START Data provided

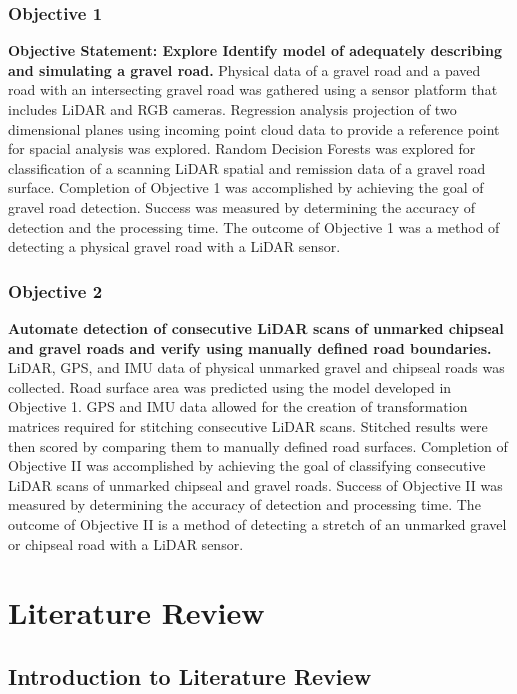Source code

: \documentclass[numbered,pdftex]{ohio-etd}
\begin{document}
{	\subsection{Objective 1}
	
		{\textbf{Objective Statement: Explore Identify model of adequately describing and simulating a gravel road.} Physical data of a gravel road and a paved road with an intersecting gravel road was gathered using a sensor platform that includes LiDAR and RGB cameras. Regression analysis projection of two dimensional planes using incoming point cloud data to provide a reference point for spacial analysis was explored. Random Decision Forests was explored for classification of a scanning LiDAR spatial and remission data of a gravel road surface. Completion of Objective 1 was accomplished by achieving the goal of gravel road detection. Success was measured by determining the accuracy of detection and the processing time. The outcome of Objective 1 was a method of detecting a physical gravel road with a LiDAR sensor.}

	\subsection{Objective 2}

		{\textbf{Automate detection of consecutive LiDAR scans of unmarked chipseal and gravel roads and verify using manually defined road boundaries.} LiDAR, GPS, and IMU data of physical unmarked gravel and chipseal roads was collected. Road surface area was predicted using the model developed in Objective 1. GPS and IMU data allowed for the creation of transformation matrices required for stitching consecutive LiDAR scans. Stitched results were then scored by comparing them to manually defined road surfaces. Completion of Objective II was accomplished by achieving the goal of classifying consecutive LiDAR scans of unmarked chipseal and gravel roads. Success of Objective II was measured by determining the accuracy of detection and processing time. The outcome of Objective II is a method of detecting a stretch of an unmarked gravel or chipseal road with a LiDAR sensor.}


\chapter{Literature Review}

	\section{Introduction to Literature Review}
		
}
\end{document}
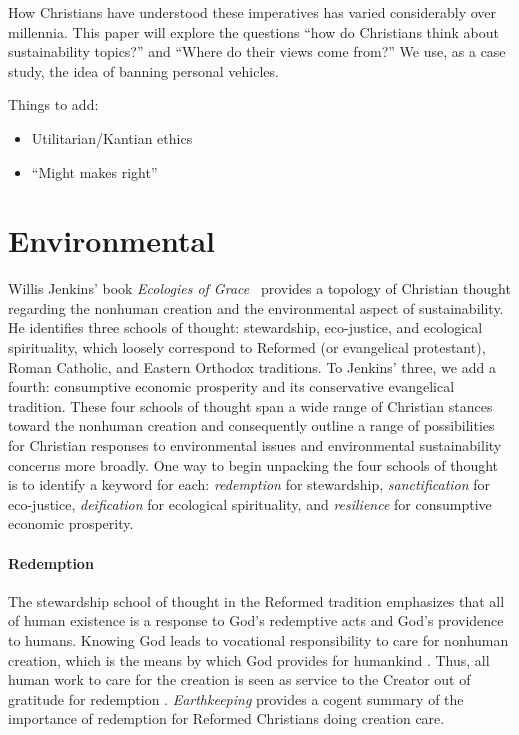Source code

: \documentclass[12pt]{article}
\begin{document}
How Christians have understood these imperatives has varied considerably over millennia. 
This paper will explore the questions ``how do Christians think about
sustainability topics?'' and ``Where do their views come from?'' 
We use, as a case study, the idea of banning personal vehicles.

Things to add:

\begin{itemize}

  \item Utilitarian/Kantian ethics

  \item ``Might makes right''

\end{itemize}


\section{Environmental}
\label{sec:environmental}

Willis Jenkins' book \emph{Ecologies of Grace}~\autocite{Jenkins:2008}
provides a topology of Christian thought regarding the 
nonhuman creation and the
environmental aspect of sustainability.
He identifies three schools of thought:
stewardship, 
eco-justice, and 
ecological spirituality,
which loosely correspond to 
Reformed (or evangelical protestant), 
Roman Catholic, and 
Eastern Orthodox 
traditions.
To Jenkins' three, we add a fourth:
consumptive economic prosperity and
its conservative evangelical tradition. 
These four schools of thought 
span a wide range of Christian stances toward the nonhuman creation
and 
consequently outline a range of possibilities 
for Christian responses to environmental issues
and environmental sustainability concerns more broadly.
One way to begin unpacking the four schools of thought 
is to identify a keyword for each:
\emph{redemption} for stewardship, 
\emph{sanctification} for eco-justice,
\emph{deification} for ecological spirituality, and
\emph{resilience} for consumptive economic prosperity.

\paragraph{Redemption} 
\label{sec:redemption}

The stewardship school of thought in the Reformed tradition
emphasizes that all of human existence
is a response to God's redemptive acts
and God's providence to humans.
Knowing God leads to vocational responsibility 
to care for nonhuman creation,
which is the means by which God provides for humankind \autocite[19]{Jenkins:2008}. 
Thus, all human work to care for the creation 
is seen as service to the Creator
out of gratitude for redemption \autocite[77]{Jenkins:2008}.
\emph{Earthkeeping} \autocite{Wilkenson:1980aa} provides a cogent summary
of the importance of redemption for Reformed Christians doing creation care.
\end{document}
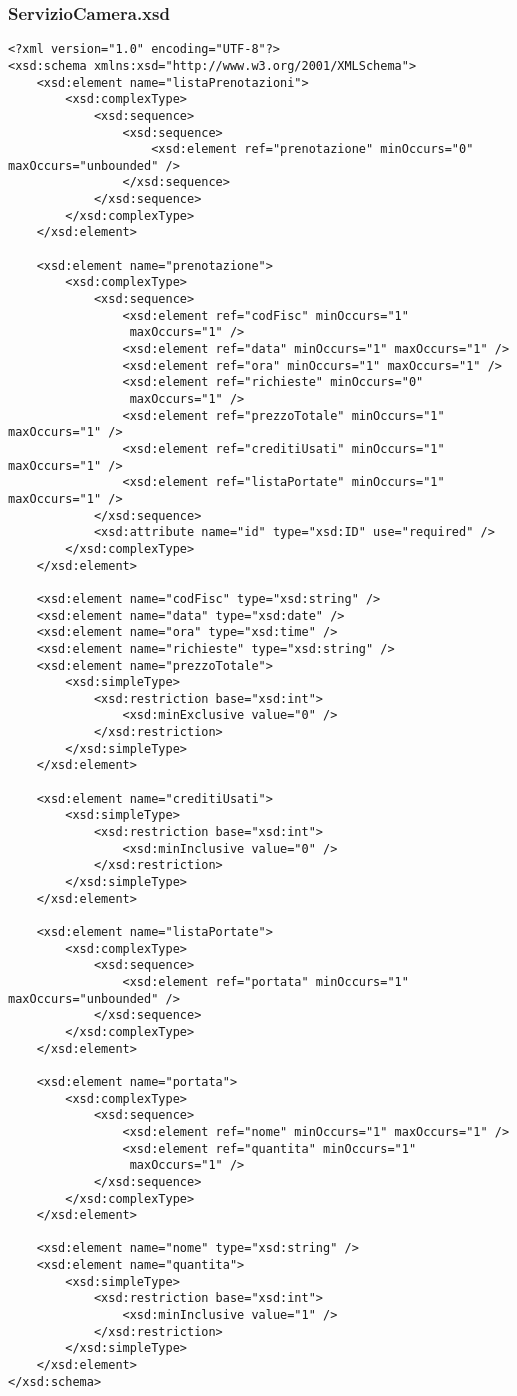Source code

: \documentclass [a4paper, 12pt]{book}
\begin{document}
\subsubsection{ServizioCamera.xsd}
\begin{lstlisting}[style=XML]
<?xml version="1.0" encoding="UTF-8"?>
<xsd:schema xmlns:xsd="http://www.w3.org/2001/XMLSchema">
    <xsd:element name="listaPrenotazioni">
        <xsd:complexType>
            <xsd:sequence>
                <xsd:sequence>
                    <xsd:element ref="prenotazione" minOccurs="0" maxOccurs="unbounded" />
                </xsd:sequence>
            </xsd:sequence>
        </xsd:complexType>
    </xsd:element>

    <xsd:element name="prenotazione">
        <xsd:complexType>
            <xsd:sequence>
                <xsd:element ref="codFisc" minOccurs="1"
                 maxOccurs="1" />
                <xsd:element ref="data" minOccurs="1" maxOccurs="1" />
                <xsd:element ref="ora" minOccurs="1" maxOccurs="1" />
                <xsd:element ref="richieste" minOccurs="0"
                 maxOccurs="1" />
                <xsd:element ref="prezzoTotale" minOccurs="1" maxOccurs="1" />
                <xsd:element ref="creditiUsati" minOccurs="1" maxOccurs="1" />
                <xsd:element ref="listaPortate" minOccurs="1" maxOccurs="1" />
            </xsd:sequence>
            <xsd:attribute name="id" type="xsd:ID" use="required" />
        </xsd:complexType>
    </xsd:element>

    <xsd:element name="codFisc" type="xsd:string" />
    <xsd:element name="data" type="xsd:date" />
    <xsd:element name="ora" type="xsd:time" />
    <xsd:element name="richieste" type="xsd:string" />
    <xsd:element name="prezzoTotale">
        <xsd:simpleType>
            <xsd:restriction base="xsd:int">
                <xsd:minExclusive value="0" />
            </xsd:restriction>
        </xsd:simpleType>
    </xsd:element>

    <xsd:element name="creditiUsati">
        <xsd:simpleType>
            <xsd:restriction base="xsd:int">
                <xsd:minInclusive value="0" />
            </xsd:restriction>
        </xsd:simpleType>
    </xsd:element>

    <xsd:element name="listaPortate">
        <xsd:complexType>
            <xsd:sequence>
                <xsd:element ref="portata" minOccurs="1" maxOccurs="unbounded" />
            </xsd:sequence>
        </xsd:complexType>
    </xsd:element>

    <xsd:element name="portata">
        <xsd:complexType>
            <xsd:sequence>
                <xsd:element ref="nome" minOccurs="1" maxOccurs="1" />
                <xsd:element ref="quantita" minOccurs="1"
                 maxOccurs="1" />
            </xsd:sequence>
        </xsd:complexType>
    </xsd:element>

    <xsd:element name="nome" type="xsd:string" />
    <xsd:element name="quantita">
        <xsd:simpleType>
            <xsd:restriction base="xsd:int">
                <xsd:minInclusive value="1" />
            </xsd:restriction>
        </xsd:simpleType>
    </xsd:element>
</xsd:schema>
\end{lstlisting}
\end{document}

END Data provided

Please set the data above down exactly, with the pictures removed.

Source code

: \documentclass[numbered,pdftex]{ohio-etd}
\begin{document}
{	\subsection{Objective 1}
	
		{\textbf{Objective Statement: Explore Identify model of adequately describing and simulating a gravel road.} Physical data of a gravel road and a paved road with an intersecting gravel road was gathered using a sensor platform that includes LiDAR and RGB cameras. Regression analysis projection of two dimensional planes using incoming point cloud data to provide a reference point for spacial analysis was explored. Random Decision Forests was explored for classification of a scanning LiDAR spatial and remission data of a gravel road surface. Completion of Objective 1 was accomplished by achieving the goal of gravel road detection. Success was measured by determining the accuracy of detection and the processing time. The outcome of Objective 1 was a method of detecting a physical gravel road with a LiDAR sensor.}

	\subsection{Objective 2}

		{\textbf{Automate detection of consecutive LiDAR scans of unmarked chipseal and gravel roads and verify using manually defined road boundaries.} LiDAR, GPS, and IMU data of physical unmarked gravel and chipseal roads was collected. Road surface area was predicted using the model developed in Objective 1. GPS and IMU data allowed for the creation of transformation matrices required for stitching consecutive LiDAR scans. Stitched results were then scored by comparing them to manually defined road surfaces. Completion of Objective II was accomplished by achieving the goal of classifying consecutive LiDAR scans of unmarked chipseal and gravel roads. Success of Objective II was measured by determining the accuracy of detection and processing time. The outcome of Objective II is a method of detecting a stretch of an unmarked gravel or chipseal road with a LiDAR sensor.}


\chapter{Literature Review}

	\section{Introduction to Literature Review}
		
}
\end{document}
Source code

: \documentclass[12pt]{article}
\begin{document}
How Christians have understood these imperatives has varied considerably over millennia. 
This paper will explore the questions ``how do Christians think about
sustainability topics?'' and ``Where do their views come from?'' 
We use, as a case study, the idea of banning personal vehicles.

Things to add:

\begin{itemize}

  \item Utilitarian/Kantian ethics

  \item ``Might makes right''

\end{itemize}


\section{Environmental}
\label{sec:environmental}

Willis Jenkins' book \emph{Ecologies of Grace}~\autocite{Jenkins:2008}
provides a topology of Christian thought regarding the 
nonhuman creation and the
environmental aspect of sustainability.
He identifies three schools of thought:
stewardship, 
eco-justice, and 
ecological spirituality,
which loosely correspond to 
Reformed (or evangelical protestant), 
Roman Catholic, and 
Eastern Orthodox 
traditions.
To Jenkins' three, we add a fourth:
consumptive economic prosperity and
its conservative evangelical tradition. 
These four schools of thought 
span a wide range of Christian stances toward the nonhuman creation
and 
consequently outline a range of possibilities 
for Christian responses to environmental issues
and environmental sustainability concerns more broadly.
One way to begin unpacking the four schools of thought 
is to identify a keyword for each:
\emph{redemption} for stewardship, 
\emph{sanctification} for eco-justice,
\emph{deification} for ecological spirituality, and
\emph{resilience} for consumptive economic prosperity.

\paragraph{Redemption} 
\label{sec:redemption}

The stewardship school of thought in the Reformed tradition
emphasizes that all of human existence
is a response to God's redemptive acts
and God's providence to humans.
Knowing God leads to vocational responsibility 
to care for nonhuman creation,
which is the means by which God provides for humankind \autocite[19]{Jenkins:2008}. 
Thus, all human work to care for the creation 
is seen as service to the Creator
out of gratitude for redemption \autocite[77]{Jenkins:2008}.
\emph{Earthkeeping} \autocite{Wilkenson:1980aa} provides a cogent summary
of the importance of redemption for Reformed Christians doing creation care.
\end{document}
Source code

: \documentclass [a4paper, 12pt]{book}
\begin{document}
\subsubsection{ServizioCamera.xsd}
\begin{lstlisting}[style=XML]
<?xml version="1.0" encoding="UTF-8"?>
<xsd:schema xmlns:xsd="http://www.w3.org/2001/XMLSchema">
    <xsd:element name="listaPrenotazioni">
        <xsd:complexType>
            <xsd:sequence>
                <xsd:sequence>
                    <xsd:element ref="prenotazione" minOccurs="0" maxOccurs="unbounded" />
                </xsd:sequence>
            </xsd:sequence>
        </xsd:complexType>
    </xsd:element>

    <xsd:element name="prenotazione">
        <xsd:complexType>
            <xsd:sequence>
                <xsd:element ref="codFisc" minOccurs="1"
                 maxOccurs="1" />
                <xsd:element ref="data" minOccurs="1" maxOccurs="1" />
                <xsd:element ref="ora" minOccurs="1" maxOccurs="1" />
                <xsd:element ref="richieste" minOccurs="0"
                 maxOccurs="1" />
                <xsd:element ref="prezzoTotale" minOccurs="1" maxOccurs="1" />
                <xsd:element ref="creditiUsati" minOccurs="1" maxOccurs="1" />
                <xsd:element ref="listaPortate" minOccurs="1" maxOccurs="1" />
            </xsd:sequence>
            <xsd:attribute name="id" type="xsd:ID" use="required" />
        </xsd:complexType>
    </xsd:element>

    <xsd:element name="codFisc" type="xsd:string" />
    <xsd:element name="data" type="xsd:date" />
    <xsd:element name="ora" type="xsd:time" />
    <xsd:element name="richieste" type="xsd:string" />
    <xsd:element name="prezzoTotale">
        <xsd:simpleType>
            <xsd:restriction base="xsd:int">
                <xsd:minExclusive value="0" />
            </xsd:restriction>
        </xsd:simpleType>
    </xsd:element>

    <xsd:element name="creditiUsati">
        <xsd:simpleType>
            <xsd:restriction base="xsd:int">
                <xsd:minInclusive value="0" />
            </xsd:restriction>
        </xsd:simpleType>
    </xsd:element>

    <xsd:element name="listaPortate">
        <xsd:complexType>
            <xsd:sequence>
                <xsd:element ref="portata" minOccurs="1" maxOccurs="unbounded" />
            </xsd:sequence>
        </xsd:complexType>
    </xsd:element>

    <xsd:element name="portata">
        <xsd:complexType>
            <xsd:sequence>
                <xsd:element ref="nome" minOccurs="1" maxOccurs="1" />
                <xsd:element ref="quantita" minOccurs="1"
                 maxOccurs="1" />
            </xsd:sequence>
        </xsd:complexType>
    </xsd:element>

    <xsd:element name="nome" type="xsd:string" />
    <xsd:element name="quantita">
        <xsd:simpleType>
            <xsd:restriction base="xsd:int">
                <xsd:minInclusive value="1" />
            </xsd:restriction>
        </xsd:simpleType>
    </xsd:element>
</xsd:schema>
\end{lstlisting}
\end{document}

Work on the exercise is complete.